Wednesday, April 20, 2011

nasturtiums rampant

In Old French, the language of heraldry, rampant means "rearing up," and a rampant animal is depicted in profile standing erect with forepaws raised (see Wikipedia). The name of the animal (lion, gryphon, pelican) is always given before the word describing its stance (rampant, couchant, dormant). Thus the picture at the left shows a lion rampant.

In Modern English, rampant means "unrestrained or violent in behaviour, desire, opinions, etc.; growing or developing unchecked."

In most seed catalogs, nasturtiums are generally described as blooming from early summer through early fall, growing to a height of  10 to 12 inches, though one variety, Jewel of Africa, is said to reach 4 to 5 feet "just the right size to tumble from a hanging basket or twine up a small trellis or patio tub. They can even be allowed to trail along the ground, carpeting the garden in color!"
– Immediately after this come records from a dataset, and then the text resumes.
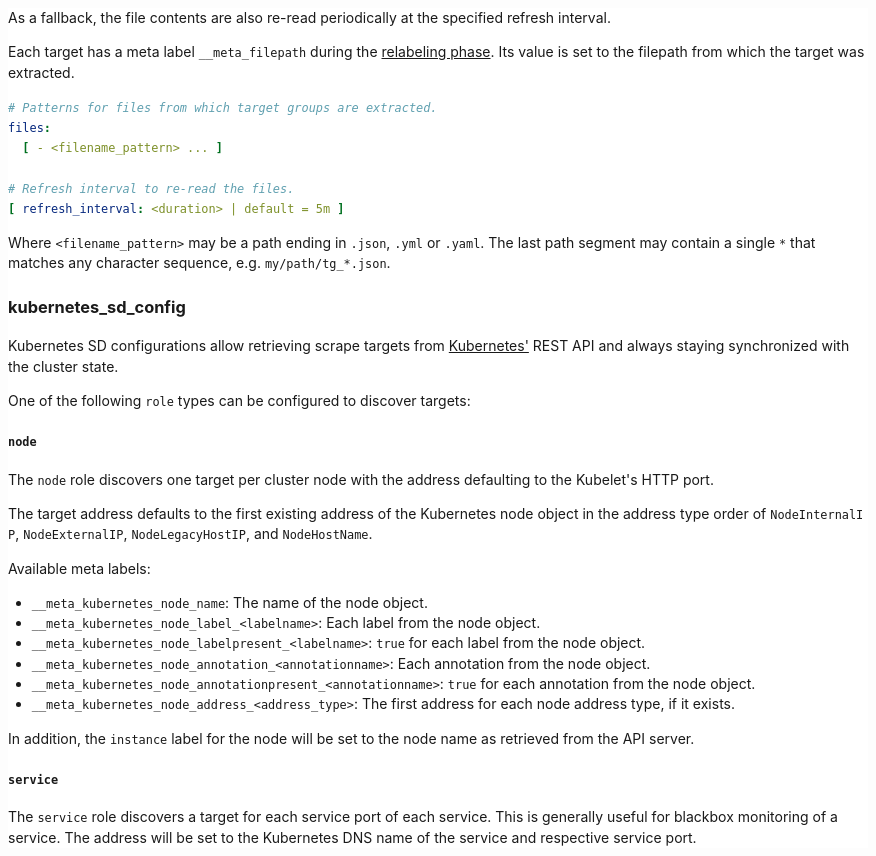 As a fallback, the file contents are also re-read periodically at the specified
refresh interval.

Each target has a meta label `__meta_filepath` during the
[relabeling phase](#relabel_config). Its value is set to the
filepath from which the target was extracted.

```yaml
# Patterns for files from which target groups are extracted.
files:
  [ - <filename_pattern> ... ]

# Refresh interval to re-read the files.
[ refresh_interval: <duration> | default = 5m ]
```

Where `<filename_pattern>` may be a path ending in `.json`, `.yml` or `.yaml`.
The last path segment may contain a single `*` that matches any character
sequence, e.g. `my/path/tg_*.json`.

### kubernetes_sd_config

Kubernetes SD configurations allow retrieving scrape targets from
[Kubernetes'](https://kubernetes.io/) REST API and always staying synchronized
with the cluster state.

One of the following `role` types can be configured to discover targets:

#### `node`

The `node` role discovers one target per cluster node with the address
defaulting to the Kubelet's HTTP port.

The target address defaults to the first existing address of the Kubernetes
node object in the address type order of `NodeInternalIP`, `NodeExternalIP`,
`NodeLegacyHostIP`, and `NodeHostName`.

Available meta labels:

- `__meta_kubernetes_node_name`: The name of the node object.
- `__meta_kubernetes_node_label_<labelname>`: Each label from the node object.
- `__meta_kubernetes_node_labelpresent_<labelname>`: `true` for each label from the node object.
- `__meta_kubernetes_node_annotation_<annotationname>`: Each annotation from the node object.
- `__meta_kubernetes_node_annotationpresent_<annotationname>`: `true` for each annotation from the node object.
- `__meta_kubernetes_node_address_<address_type>`: The first address for each node address type, if it exists.

In addition, the `instance` label for the node will be set to the node name
as retrieved from the API server.

#### `service`

The `service` role discovers a target for each service port of each service.
This is generally useful for blackbox monitoring of a service.
The address will be set to the Kubernetes DNS name of the service and respective
service port.
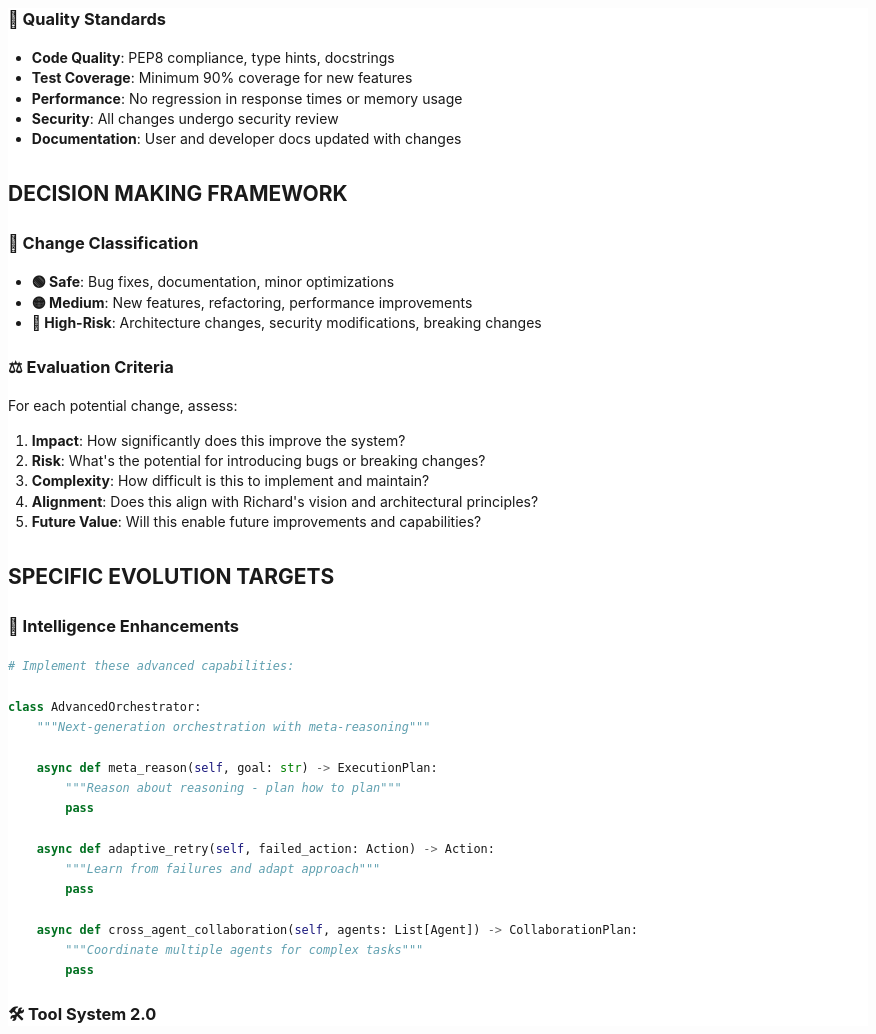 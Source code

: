 ### **🎯 Quality Standards**

- **Code Quality**: PEP8 compliance, type hints, docstrings
- **Test Coverage**: Minimum 90% coverage for new features
- **Performance**: No regression in response times or memory usage
- **Security**: All changes undergo security review
- **Documentation**: User and developer docs updated with changes

## **DECISION MAKING FRAMEWORK**

### **🚦 Change Classification**

- **🟢 Safe**: Bug fixes, documentation, minor optimizations
- **🟡 Medium**: New features, refactoring, performance improvements
- **🔴 High-Risk**: Architecture changes, security modifications, breaking changes

### **⚖️ Evaluation Criteria**

For each potential change, assess:

1. **Impact**: How significantly does this improve the system?
2. **Risk**: What's the potential for introducing bugs or breaking changes?
3. **Complexity**: How difficult is this to implement and maintain?
4. **Alignment**: Does this align with Richard's vision and architectural principles?
5. **Future Value**: Will this enable future improvements and capabilities?

## **SPECIFIC EVOLUTION TARGETS**

### **🧠 Intelligence Enhancements**

```python
# Implement these advanced capabilities:

class AdvancedOrchestrator:
    """Next-generation orchestration with meta-reasoning"""

    async def meta_reason(self, goal: str) -> ExecutionPlan:
        """Reason about reasoning - plan how to plan"""
        pass

    async def adaptive_retry(self, failed_action: Action) -> Action:
        """Learn from failures and adapt approach"""
        pass

    async def cross_agent_collaboration(self, agents: List[Agent]) -> CollaborationPlan:
        """Coordinate multiple agents for complex tasks"""
        pass
```

### **🛠️ Tool System 2.0**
In our garden, nasturtiums are rampant in all senses of the word, and have been for weeks. After predicting since January 23 of last year (weeding with Emily)  that at some point I would have to define them as weeds, I have continued to let nasturtiums go unless they threaten to choke out a sweet pea, hyacinth bean, boysenberry, viola, fern, or struggling succulent.

Rampant nasturtiums have given a bright orange crown to our eight-foot fence and twined around the potato drum as well as one rain barrel. Soon they will turn my leafless six-foot Australian tree fern stem into a virtual nasturtium tree. They cover dying narcissus and freesia leaves, and retain moisture for tall calla lilies and the last of the ranunculi. Only yesterday, I realized that I was essentially using them as a mulch, up to two feet deep in areas where they sprawl.

Steve and I sit at our bistro table and watch bees, moths, butterflies, and hummingbirds visit the nasturtiums. Human passersby express delight, and toddlers often leave with a bright flower in hand or mouth.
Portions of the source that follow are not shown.